Bin kere okumak değil, bir kere yapmak
İnsanlar okuyorlar (mı?), dinliyorlar, konuşuyorlar… Binlerce söz kelime; ilâhî olanı var, beşeri olanı var; bütün bunlar bir eğlence, bir vakit geçirme, bildiğini onaylatma, sevap kazanma gibi amaçlara...

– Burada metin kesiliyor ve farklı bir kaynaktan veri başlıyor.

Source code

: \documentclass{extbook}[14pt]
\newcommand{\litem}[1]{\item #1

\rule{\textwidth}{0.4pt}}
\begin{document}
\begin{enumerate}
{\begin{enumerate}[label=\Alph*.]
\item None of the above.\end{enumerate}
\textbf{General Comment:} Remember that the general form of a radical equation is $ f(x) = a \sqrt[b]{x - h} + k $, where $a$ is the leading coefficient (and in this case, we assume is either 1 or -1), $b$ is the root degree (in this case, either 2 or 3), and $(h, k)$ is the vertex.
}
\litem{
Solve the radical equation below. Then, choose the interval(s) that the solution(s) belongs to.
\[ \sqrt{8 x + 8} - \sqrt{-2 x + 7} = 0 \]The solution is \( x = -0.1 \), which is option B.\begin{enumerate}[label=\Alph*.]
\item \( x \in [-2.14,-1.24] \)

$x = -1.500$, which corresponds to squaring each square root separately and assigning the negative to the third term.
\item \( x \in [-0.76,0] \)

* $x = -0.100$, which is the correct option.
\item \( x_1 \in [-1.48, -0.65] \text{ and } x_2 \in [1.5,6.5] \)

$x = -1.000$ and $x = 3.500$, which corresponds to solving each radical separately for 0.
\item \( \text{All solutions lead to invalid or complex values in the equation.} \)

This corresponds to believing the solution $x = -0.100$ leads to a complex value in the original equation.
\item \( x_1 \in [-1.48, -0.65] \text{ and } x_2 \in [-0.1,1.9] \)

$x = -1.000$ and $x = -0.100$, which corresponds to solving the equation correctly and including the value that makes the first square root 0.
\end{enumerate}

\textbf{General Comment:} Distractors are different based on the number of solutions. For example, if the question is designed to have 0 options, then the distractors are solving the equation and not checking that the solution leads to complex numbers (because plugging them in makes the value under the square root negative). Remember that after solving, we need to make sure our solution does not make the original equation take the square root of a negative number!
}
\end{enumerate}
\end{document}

İnsanlar okuyorlar (mı?), dinliyorlar, konuşuyorlar… Binlerce söz kelime; ilâhî olanı var, beşeri olanı var; bütün bunlar bir eğlence, bir vakit geçirme, bildiğini onaylatma, sevap kazanma gibi amaçlara yönelik oluyor, halbuki bilmekten maksat doğru ve
iki cihan için faydalı olanı yapmak olmalı değil midir?

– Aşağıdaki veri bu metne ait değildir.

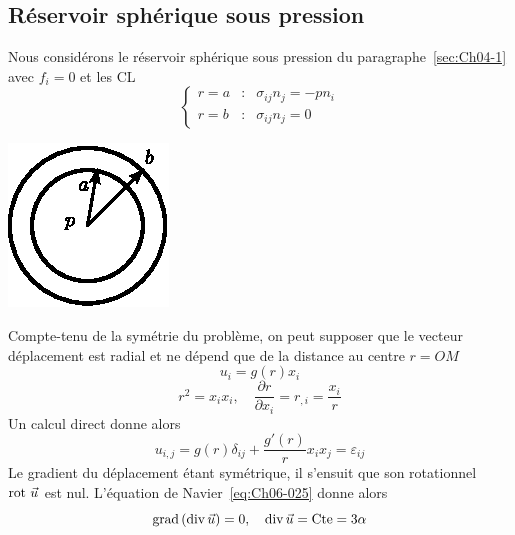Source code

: \subsection{Réservoir sphérique sous pression}
\begin{multicols}{2}
    Nous considérons le réservoir sphérique sous pression du paragraphe~\ref{sec:Ch04-1} avec $f_i = 0$ et les CL
    \begin{equation}
        \left\{
        \begin{aligned}
            r=a &:& \sigma_{ij} n_j = -p n_i \\
            r=b &:& \sigma_{ij} n_j = 0
        \end{aligned}
        \right.
        \label{eq:Ch06-042}
    \end{equation}
    \columnbreak
    \begin{center}
        \includegraphics{../images/T1_Ch06-03}
    \end{center}
\end{multicols}
Compte-tenu de la symétrie du problème, on peut supposer que le vecteur déplacement est radial et ne dépend que de la distance au centre $r=OM$
\begin{equation}
    u_i = g(r) x_i
    \label{eq:Ch04-043}
\end{equation}
\begin{equation}
    r^2 = x_i x_i,\quad \frac{\partial r}{\partial x_i} = r_{,i} = \frac{x_i}{r}
    \label{eq:Ch04-044}
\end{equation}
Un calcul direct donne alors
\begin{equation}
    u_{i,j} = g(r) \delta_{ij} + \frac{g'(r)}{r} x_i x_j = \varepsilon_{ij}
    \label{eq:Ch06-045}
\end{equation}
Le gradient du déplacement étant symétrique, il s'ensuit que son rotationnel $\operatorname*{\mathrm{rot}\,} \vec{u}$ est nul.
L'équation de Navier~\eqref{eq:Ch06-025} donne alors
\begin{equation}
    \operatorname*{\mathrm{grad}} \left( \operatorname*{\mathrm{div}} \vec{u} \right) = 0 ,\quad \operatorname*{\mathrm{div}} \vec{u} = \text{Cte} = 3 \alpha
    \label{eq:Ch06-046}
\end{equation}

İnsan duyduğu ve bildiği doğruya göre hareket etmezse bunun sorumluluğu daha çok olmaz mı?
Olur!
En hayırlı ve ecirli okuma şüphesiz Allah Teâlâ’nın Kelamı’nı okumaktır; evet bu, anlamadan okumanın da faydası/sevabı vardır, ama bu sevap okusunlar, anlasınlar ve yapsınlar diye verilen bir teşviktir; teşviki alıp gereğini yapmamak olur mu, yakışır mı?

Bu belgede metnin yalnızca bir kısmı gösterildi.